What is being asked: Please repeat all the entries. Nothing may differ.

--- Input data ---

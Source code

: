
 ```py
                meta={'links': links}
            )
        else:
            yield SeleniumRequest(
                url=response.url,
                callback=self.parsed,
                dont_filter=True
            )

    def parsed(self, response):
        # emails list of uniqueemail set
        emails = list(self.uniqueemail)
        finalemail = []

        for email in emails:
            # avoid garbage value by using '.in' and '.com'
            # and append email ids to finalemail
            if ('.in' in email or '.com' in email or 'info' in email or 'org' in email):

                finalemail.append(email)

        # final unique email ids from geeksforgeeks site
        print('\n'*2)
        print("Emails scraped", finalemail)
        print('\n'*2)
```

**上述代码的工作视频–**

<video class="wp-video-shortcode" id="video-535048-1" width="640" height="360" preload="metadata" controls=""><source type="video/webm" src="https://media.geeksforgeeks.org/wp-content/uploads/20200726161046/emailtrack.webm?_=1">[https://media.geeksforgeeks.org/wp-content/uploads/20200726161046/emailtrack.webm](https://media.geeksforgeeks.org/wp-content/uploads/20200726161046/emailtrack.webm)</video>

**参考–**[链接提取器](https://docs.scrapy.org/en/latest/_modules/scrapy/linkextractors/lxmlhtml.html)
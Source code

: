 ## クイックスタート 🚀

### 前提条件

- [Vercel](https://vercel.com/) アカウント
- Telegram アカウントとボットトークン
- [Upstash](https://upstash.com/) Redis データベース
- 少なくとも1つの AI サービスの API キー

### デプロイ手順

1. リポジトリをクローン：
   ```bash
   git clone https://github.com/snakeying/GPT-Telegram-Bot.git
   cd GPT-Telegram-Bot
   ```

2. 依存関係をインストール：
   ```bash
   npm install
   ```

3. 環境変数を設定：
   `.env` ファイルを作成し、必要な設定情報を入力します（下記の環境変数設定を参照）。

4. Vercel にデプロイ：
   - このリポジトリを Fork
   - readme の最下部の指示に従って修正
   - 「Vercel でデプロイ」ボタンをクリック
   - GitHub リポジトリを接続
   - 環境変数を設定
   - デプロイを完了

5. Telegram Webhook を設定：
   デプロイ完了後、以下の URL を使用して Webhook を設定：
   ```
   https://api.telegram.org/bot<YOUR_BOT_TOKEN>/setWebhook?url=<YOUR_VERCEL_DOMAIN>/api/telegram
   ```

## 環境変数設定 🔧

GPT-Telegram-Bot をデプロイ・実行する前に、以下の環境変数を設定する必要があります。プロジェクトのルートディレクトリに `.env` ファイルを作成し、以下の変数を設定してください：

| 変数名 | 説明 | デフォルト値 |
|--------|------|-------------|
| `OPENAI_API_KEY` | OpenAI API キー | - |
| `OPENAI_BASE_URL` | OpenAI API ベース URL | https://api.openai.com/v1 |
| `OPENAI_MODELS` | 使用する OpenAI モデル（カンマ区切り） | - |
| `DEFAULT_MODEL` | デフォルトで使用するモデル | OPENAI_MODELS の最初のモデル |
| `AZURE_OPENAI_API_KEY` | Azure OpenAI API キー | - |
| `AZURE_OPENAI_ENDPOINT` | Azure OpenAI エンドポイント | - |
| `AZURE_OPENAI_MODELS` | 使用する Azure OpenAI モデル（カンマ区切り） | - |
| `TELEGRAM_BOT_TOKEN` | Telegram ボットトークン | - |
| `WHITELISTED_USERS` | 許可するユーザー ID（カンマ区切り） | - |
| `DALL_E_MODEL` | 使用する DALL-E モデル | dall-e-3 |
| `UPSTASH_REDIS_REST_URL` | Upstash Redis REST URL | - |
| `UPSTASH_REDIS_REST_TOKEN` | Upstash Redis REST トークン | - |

---

Worked solution:
Source code

:
 ```py
                meta={'links': links}
            )
        else:
            yield SeleniumRequest(
                url=response.url,
                callback=self.parsed,
                dont_filter=True
            )

    def parsed(self, response):
        # emails list of uniqueemail set
        emails = list(self.uniqueemail)
        finalemail = []

        for email in emails:
            # avoid garbage value by using '.in' and '.com'
            # and append email ids to finalemail
            if ('.in' in email or '.com' in email or 'info' in email or 'org' in email):

                finalemail.append(email)

        # final unique email ids from geeksforgeeks site
        print('\n'*2)
        print("Emails scraped", finalemail)
        print('\n'*2)
```

**上述代码的工作视频–**

<video class="wp-video-shortcode" id="video-535048-1" width="640" height="360" preload="metadata" controls=""><source type="video/webm" src="https://media.geeksforgeeks.org/wp-content/uploads/20200726161046/emailtrack.webm?_=1">[https://media.geeksforgeeks.org/wp-content/uploads/20200726161046/emailtrack.webm](https://media.geeksforgeeks.org/wp-content/uploads/20200726161046/emailtrack.webm)</video>

**参考–**[链接提取器](https://docs.scrapy.org/en/latest/_modules/scrapy/linkextractors/lxmlhtml.html)
Source code

: ## クイックスタート 🚀

### 前提条件

- [Vercel](https://vercel.com/) アカウント
- Telegram アカウントとボットトークン
- [Upstash](https://upstash.com/) Redis データベース
- 少なくとも1つの AI サービスの API キー

### デプロイ手順

1. リポジトリをクローン：
   ```bash
   git clone https://github.com/snakeying/GPT-Telegram-Bot.git
   cd GPT-Telegram-Bot
   ```

2. 依存関係をインストール：
   ```bash
   npm install
   ```

3. 環境変数を設定：
   `.env` ファイルを作成し、必要な設定情報を入力します（下記の環境変数設定を参照）。

4. Vercel にデプロイ：
   - このリポジトリを Fork
   - readme の最下部の指示に従って修正
   - 「Vercel でデプロイ」ボタンをクリック
   - GitHub リポジトリを接続
   - 環境変数を設定
   - デプロイを完了

5. Telegram Webhook を設定：
   デプロイ完了後、以下の URL を使用して Webhook を設定：
   ```
   https://api.telegram.org/bot<YOUR_BOT_TOKEN>/setWebhook?url=<YOUR_VERCEL_DOMAIN>/api/telegram
   ```

## 環境変数設定 🔧

GPT-Telegram-Bot をデプロイ・実行する前に、以下の環境変数を設定する必要があります。プロジェクトのルートディレクトリに `.env` ファイルを作成し、以下の変数を設定してください：

| 変数名 | 説明 | デフォルト値 |
|--------|------|-------------|
| `OPENAI_API_KEY` | OpenAI API キー | - |
| `OPENAI_BASE_URL` | OpenAI API ベース URL | https://api.openai.com/v1 |
| `OPENAI_MODELS` | 使用する OpenAI モデル（カンマ区切り） | - |
| `DEFAULT_MODEL` | デフォルトで使用するモデル | OPENAI_MODELS の最初のモデル |
| `AZURE_OPENAI_API_KEY` | Azure OpenAI API キー | - |
| `AZURE_OPENAI_ENDPOINT` | Azure OpenAI エンドポイント | - |
| `AZURE_OPENAI_MODELS` | 使用する Azure OpenAI モデル（カンマ区切り） | - |
| `TELEGRAM_BOT_TOKEN` | Telegram ボットトークン | - |
| `WHITELISTED_USERS` | 許可するユーザー ID（カンマ区切り） | - |
| `DALL_E_MODEL` | 使用する DALL-E モデル | dall-e-3 |
| `UPSTASH_REDIS_REST_URL` | Upstash Redis REST URL | - |
| `UPSTASH_REDIS_REST_TOKEN` | Upstash Redis REST トークン | - |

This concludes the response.